Kadının bilim ve sosyal hayatta elbet çok önemli girişimleri vardır. Fakat kadının anatomik yapısında bir de analık yaparak toplumu şekillendirme hizmetini dikkate almak gerekir. Kadının değişik ilim-bilim dallarında başarıları asla inkâr edilemez. O, her şeyden önce bir anadır. “Ana Tanrıçalık” devrinden şimdiye dek onların derya gibi yürekleri olduğunu herkes bilir. Anne sevgisi ile yaşama atılan çocuklar ileride mutlu bireyler olur.
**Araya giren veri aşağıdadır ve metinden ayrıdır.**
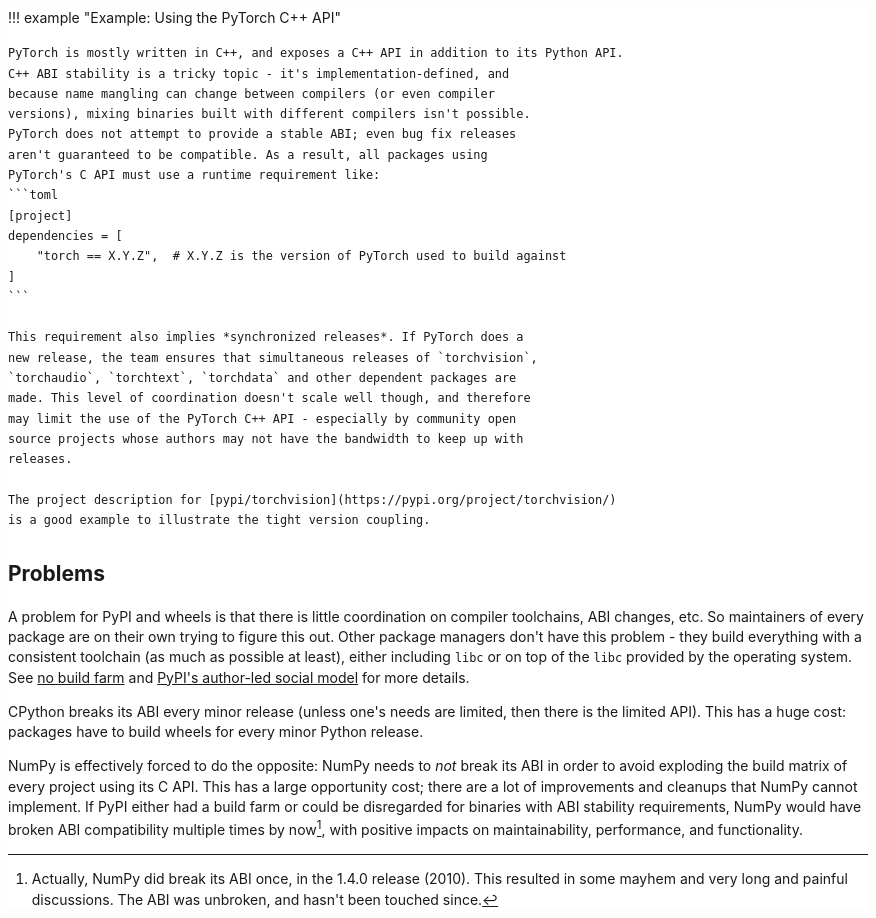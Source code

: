 !!! example "Example: Using the PyTorch C++ API"

    PyTorch is mostly written in C++, and exposes a C++ API in addition to its Python API.
    C++ ABI stability is a tricky topic - it's implementation-defined, and
    because name mangling can change between compilers (or even compiler
    versions), mixing binaries built with different compilers isn't possible.
    PyTorch does not attempt to provide a stable ABI; even bug fix releases
    aren't guaranteed to be compatible. As a result, all packages using
    PyTorch's C API must use a runtime requirement like:
    ```toml
    [project]
    dependencies = [
        "torch == X.Y.Z",  # X.Y.Z is the version of PyTorch used to build against
    ]
    ```

    This requirement also implies *synchronized releases*. If PyTorch does a
    new release, the team ensures that simultaneous releases of `torchvision`,
    `torchaudio`, `torchtext`, `torchdata` and other dependent packages are
    made. This level of coordination doesn't scale well though, and therefore
    may limit the use of the PyTorch C++ API - especially by community open
    source projects whose authors may not have the bandwidth to keep up with
    releases.

    The project description for [pypi/torchvision](https://pypi.org/project/torchvision/)
    is a good example to illustrate the tight version coupling.


## Problems

A problem for PyPI and wheels is that there is little coordination on compiler
toolchains, ABI changes, etc. So maintainers of every package are on their own
trying to figure this out. Other package managers don't have this problem -
they build everything with a consistent toolchain (as much as possible at
least), either including `libc` or on top of the `libc` provided by the
operating system. See [no build farm](../meta-topics/no_build_farm.md) and
[PyPI's author-led social model](../meta-topics/pypi_social_model.md) for more details.

CPython breaks its ABI every minor release (unless one's needs are limited,
then there is the limited API). This has a huge cost: packages have to build
wheels for every minor Python release.

NumPy is effectively forced to do the opposite: NumPy needs to *not*
break its ABI in order to avoid exploding the build matrix of every project
using its C API. This has a large opportunity cost; there are a lot of
improvements and cleanups that NumPy cannot implement. If PyPI either had a
build farm or could be disregarded for binaries with ABI stability
requirements, NumPy would have broken ABI compatibility multiple times by
now[^2], with positive impacts on maintainability, performance, and
functionality.

[^2]:
    Actually, NumPy did break its ABI once, in the 1.4.0 release (2010). This
    resulted in some mayhem and very long and painful discussions. The ABI was
    unbroken, and hasn't been touched since.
Çocuğunun elinden tutan ana ona şöyle der: “Çiçekleri ezme yavrum/ Çiçekler bir yüreğe benzer/Çiçek ezen insan ezer”[1] Bu ana öğüdü utulur mu?
“Türk Milleti öyle analara sahiptir ki, her devrin büyük adamlarını böyle analar yetiştirmiştir” diyen Atatürk anaların değerini bir kez daha halka açıklamıştır.
Toplumun bireylerini yetiştiren analar olduğuna göre tüm ana adaylarına kendi geleneklerimize, insan haklarına ve anayasanın başlangıcında belirtilen ilkelerine saygılı birer yurttaş olarak yerlerini almaları için iyi eğitim verilmelidir.
Analara mutlaka paralı bir nesne almak gerekmez. Bazen bir demet çiçek, bazen yürekten bir sarılma yeter. Anaların sevgisi karşılıksızdır. Ancak evlatlar da bu karşılıksız sevgiyi unutmamalı. Tüm analar senede bir gün değil, dünya var oldukça saygı ve sevgi görmelidir.
Tüm annelerin geçmiş anneler günü kutlu olsun.
[1] Tahsin Saraç şiirinden alıntıdır.